Boosting agnostic fundamental analysis: Using machine learning to identify mispricing in European stock markets (2022)
Matthias X. Hanauer, Marina Kononova, Marc Steffen Rapp
Finance Research Letters 48, URL/SSRN
The third and final post about agnostic fundamental analysis. After establishing the idea with US data in the first week and testing it internationally in the second, this week’s AGNOSTIC Paper challenges the methodology and introduces vastly improved valuation models.
- Part 1: Agnostic Fundamental Analysis in the US
- Part 2: Agnostic Fundamental Analysis around the World
- Part 3: Agnostic Fundamental Analysis with Modern Statistical Tools
Similar to last week, I will not repeat the main idea behind agnostic fundamental analysis but rather focus on the specific contributions of this week’s paper. Once again, I therefore recommend to read the series chronologically.
Everything that follows is only my summary of the original paper. So unless indicated otherwise, all tables and charts belong to the authors of the paper and I am just quoting them. The authors deserve full credit for creating this material, so please always cite the original source.
Setup and Idea
One thing I kept mentioning in the last two posts was methodology. Bartram and Grinblatt, the authors of the first two papers, use a very simple regression to explain the market capitalization of firms by >20 fundamental variables from the balance sheet, income statement, and cash flow statement. To mitigate the impact of outliers, they also introduce a more sophisticated Theil-Sen regression. But overall, their valuation approach is quite simple and solely based on linear models.
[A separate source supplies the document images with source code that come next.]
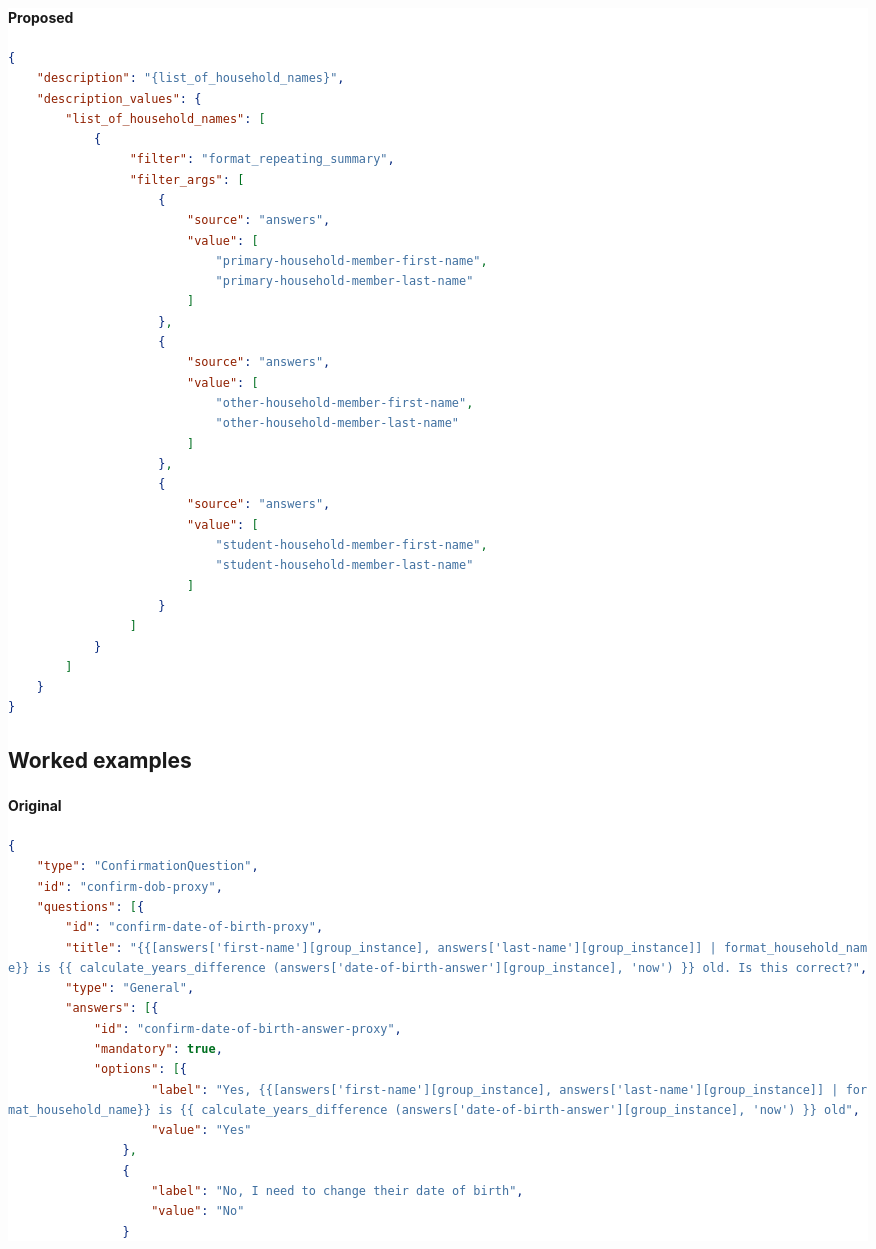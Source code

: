 #### Proposed
```json
{
    "description": "{list_of_household_names}",
    "description_values": {
        "list_of_household_names": [
            {
                 "filter": "format_repeating_summary",
                 "filter_args": [
                     {
                         "source": "answers",
                         "value": [
                             "primary-household-member-first-name",
                             "primary-household-member-last-name"
                         ]
                     },
                     {
                         "source": "answers",
                         "value": [
                             "other-household-member-first-name",
                             "other-household-member-last-name"
                         ]
                     },
                     {
                         "source": "answers",
                         "value": [
                             "student-household-member-first-name",
                             "student-household-member-last-name"
                         ]
                     }
                 ]
            }
        ]
    }
}
```

## Worked examples

#### Original 

```json
{
    "type": "ConfirmationQuestion",
    "id": "confirm-dob-proxy",
    "questions": [{
        "id": "confirm-date-of-birth-proxy",
        "title": "{{[answers['first-name'][group_instance], answers['last-name'][group_instance]] | format_household_name}} is {{ calculate_years_difference (answers['date-of-birth-answer'][group_instance], 'now') }} old. Is this correct?",
        "type": "General",
        "answers": [{
            "id": "confirm-date-of-birth-answer-proxy",
            "mandatory": true,
            "options": [{
                    "label": "Yes, {{[answers['first-name'][group_instance], answers['last-name'][group_instance]] | format_household_name}} is {{ calculate_years_difference (answers['date-of-birth-answer'][group_instance], 'now') }} old",
                    "value": "Yes"
                },
                {
                    "label": "No, I need to change their date of birth",
                    "value": "No"
                }
```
There is of course no evident reason why the relation between market capitalization and fundamentals should be linear. In fact, the relation is almost certainly more complicated in practice.1Think about debt, for example. A little debt is usually no problem, but after a certain point, things can get very bad quickly. I also mentioned that I don’t want to criticize the authors for their methodology. Their goal is to publish an empirical fact based on a reasonable, transparent, and replicable analysis. Bartram and Grinblatt even acknowledge that there is potential for better methodology but leave that deliberately open for future researchers and practitioners. The nice thing about a competitive field like finance is that it doesn’t take long for others to accept the challenge.
Data and Methodology
The key idea of this third paper on agnostic fundamental analysis is to replace the simple linear regression with more sophisticated machine learning models. Specifically, the authors use LASSO, random forests, gradient boosting, and an ensemble of the latter two (LASSO, RF, GBRT, and Combi, respectively). Those models are more powerful than simple linear regression as they incorporate non-linear relations and better deal with noisy inputs which is both relevant for company fundamentals. There are of course even more sophisticated machine learning models. However, the authors picked those deliberately as they are still relatively simple and easy to use.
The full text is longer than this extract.